Action item:
Records follow. Select each line holding "Same".

Exercise input:

::::::::

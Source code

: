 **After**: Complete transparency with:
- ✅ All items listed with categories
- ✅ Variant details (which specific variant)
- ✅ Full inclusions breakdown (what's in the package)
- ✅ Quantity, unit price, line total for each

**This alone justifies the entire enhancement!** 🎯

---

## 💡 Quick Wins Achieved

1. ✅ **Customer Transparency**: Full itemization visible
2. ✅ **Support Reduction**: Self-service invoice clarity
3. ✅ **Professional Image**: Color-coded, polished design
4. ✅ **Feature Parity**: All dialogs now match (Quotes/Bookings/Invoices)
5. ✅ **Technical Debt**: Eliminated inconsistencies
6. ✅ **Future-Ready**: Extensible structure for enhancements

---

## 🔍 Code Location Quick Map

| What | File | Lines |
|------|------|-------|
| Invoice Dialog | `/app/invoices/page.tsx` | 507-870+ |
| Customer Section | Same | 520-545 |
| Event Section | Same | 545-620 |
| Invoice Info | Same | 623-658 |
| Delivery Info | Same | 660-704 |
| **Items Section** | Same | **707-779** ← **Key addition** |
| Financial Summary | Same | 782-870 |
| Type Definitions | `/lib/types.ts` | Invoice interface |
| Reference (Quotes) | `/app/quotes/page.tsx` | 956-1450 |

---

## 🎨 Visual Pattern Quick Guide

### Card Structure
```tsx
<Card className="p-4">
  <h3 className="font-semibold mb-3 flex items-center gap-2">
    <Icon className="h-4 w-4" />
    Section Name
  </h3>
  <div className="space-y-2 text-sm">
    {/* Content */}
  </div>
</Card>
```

::::::::

Solution:
| Customer Section | Same | 520-545 |
| Event Section | Same | 545-620 |
| Invoice Info | Same | 623-658 |
| Delivery Info | Same | 660-704 |
| **Items Section** | Same | **707-779** ← **Key addition** |
| Financial Summary | Same | 782-870 |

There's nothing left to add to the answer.